> [What needs to be done]:
Transcribe the data exactly, stopping after the "v ktorých akceptuje." line.

Start of Data

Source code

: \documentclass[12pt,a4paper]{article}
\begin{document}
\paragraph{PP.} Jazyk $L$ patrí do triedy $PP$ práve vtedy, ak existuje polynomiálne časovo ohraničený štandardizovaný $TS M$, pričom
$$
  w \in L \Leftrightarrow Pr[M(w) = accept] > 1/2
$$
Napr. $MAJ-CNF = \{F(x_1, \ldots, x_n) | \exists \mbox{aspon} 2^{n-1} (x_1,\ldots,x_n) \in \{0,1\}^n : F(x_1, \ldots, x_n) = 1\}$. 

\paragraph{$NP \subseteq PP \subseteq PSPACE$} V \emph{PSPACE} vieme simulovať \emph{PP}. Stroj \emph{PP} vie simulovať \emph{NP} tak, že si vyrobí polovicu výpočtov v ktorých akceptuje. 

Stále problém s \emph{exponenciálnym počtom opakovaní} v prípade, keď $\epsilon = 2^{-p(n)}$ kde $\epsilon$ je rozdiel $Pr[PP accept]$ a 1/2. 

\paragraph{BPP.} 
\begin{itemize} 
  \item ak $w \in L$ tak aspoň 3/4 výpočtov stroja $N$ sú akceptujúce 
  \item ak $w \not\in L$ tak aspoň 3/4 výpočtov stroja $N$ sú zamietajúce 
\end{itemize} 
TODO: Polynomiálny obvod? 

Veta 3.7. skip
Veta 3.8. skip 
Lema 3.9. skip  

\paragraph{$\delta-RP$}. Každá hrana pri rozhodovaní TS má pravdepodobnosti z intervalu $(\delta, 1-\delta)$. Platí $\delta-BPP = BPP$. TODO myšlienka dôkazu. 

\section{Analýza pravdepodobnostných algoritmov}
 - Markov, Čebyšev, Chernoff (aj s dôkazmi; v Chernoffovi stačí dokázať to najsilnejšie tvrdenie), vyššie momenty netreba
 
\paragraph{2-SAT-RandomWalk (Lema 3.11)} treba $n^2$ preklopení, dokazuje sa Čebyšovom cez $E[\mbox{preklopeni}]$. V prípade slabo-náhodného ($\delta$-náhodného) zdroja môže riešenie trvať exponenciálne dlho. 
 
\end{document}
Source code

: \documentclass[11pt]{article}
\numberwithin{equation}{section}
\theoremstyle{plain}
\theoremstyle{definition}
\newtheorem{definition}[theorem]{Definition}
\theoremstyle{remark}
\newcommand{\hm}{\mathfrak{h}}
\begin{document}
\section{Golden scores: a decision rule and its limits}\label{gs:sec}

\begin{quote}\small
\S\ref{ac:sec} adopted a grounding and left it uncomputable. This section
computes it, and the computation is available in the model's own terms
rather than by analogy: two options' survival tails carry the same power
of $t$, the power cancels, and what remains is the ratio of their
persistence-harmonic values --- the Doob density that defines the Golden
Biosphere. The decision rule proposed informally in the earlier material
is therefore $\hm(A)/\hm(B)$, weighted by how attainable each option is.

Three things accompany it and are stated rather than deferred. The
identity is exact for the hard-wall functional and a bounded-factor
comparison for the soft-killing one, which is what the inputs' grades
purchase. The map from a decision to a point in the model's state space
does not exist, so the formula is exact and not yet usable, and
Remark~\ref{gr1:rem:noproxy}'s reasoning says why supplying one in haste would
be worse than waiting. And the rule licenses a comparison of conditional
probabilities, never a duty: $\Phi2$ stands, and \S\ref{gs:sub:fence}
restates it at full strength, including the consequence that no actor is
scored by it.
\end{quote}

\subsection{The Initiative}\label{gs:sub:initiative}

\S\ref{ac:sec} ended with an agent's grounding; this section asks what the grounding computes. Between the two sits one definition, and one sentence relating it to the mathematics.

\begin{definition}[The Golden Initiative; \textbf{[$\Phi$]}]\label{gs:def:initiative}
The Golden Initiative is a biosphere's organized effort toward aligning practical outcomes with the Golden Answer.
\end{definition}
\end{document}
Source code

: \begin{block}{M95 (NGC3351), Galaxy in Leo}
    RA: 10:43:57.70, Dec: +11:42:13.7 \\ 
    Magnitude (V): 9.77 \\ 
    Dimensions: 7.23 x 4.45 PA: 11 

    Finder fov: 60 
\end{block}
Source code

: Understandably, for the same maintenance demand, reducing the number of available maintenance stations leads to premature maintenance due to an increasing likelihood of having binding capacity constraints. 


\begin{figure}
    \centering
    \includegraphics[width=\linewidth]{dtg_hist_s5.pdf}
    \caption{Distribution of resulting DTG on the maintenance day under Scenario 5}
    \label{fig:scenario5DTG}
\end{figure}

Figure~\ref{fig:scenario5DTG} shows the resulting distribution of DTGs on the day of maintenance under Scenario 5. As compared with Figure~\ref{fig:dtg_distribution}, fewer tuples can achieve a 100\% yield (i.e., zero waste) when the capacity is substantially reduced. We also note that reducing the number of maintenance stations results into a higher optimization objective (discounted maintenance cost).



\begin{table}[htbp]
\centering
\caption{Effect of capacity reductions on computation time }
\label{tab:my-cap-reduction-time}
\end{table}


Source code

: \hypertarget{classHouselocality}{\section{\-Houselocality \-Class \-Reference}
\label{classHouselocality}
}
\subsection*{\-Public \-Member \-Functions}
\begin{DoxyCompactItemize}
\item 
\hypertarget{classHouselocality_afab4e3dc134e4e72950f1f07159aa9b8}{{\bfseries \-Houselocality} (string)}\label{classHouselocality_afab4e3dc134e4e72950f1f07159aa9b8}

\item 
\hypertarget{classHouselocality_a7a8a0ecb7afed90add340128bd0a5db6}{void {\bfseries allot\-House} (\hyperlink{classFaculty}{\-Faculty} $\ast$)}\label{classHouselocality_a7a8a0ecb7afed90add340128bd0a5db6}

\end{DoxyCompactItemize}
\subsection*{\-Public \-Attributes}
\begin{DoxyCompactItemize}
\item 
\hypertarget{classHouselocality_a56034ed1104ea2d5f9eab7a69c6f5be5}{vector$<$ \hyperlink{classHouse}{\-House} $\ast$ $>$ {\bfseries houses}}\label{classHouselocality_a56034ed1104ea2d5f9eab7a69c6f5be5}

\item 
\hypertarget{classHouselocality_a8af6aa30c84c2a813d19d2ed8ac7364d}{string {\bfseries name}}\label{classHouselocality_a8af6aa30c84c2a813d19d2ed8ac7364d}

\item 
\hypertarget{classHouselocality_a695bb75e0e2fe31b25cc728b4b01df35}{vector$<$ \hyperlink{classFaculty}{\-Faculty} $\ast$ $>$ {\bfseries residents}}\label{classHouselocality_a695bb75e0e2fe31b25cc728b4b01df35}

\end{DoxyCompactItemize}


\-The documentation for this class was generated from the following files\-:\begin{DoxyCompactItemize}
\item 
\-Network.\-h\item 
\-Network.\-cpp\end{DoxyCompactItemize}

End of Data

> [Task solution]:
Source code

: \documentclass[12pt,a4paper]{article}
\begin{document}
\paragraph{PP.} Jazyk $L$ patrí do triedy $PP$ práve vtedy, ak existuje polynomiálne časovo ohraničený štandardizovaný $TS M$, pričom
$$
  w \in L \Leftrightarrow Pr[M(w) = accept] > 1/2
$$
Napr. $MAJ-CNF = \{F(x_1, \ldots, x_n) | \exists \mbox{aspon} 2^{n-1} (x_1,\ldots,x_n) \in \{0,1\}^n : F(x_1, \ldots, x_n) = 1\}$. 

\paragraph{$NP \subseteq PP \subseteq PSPACE$} V \emph{PSPACE} vieme simulovať \emph{PP}. Stroj \emph{PP} vie simulovať \emph{NP} tak, že si vyrobí polovicu výpočtov v ktorých akceptuje. 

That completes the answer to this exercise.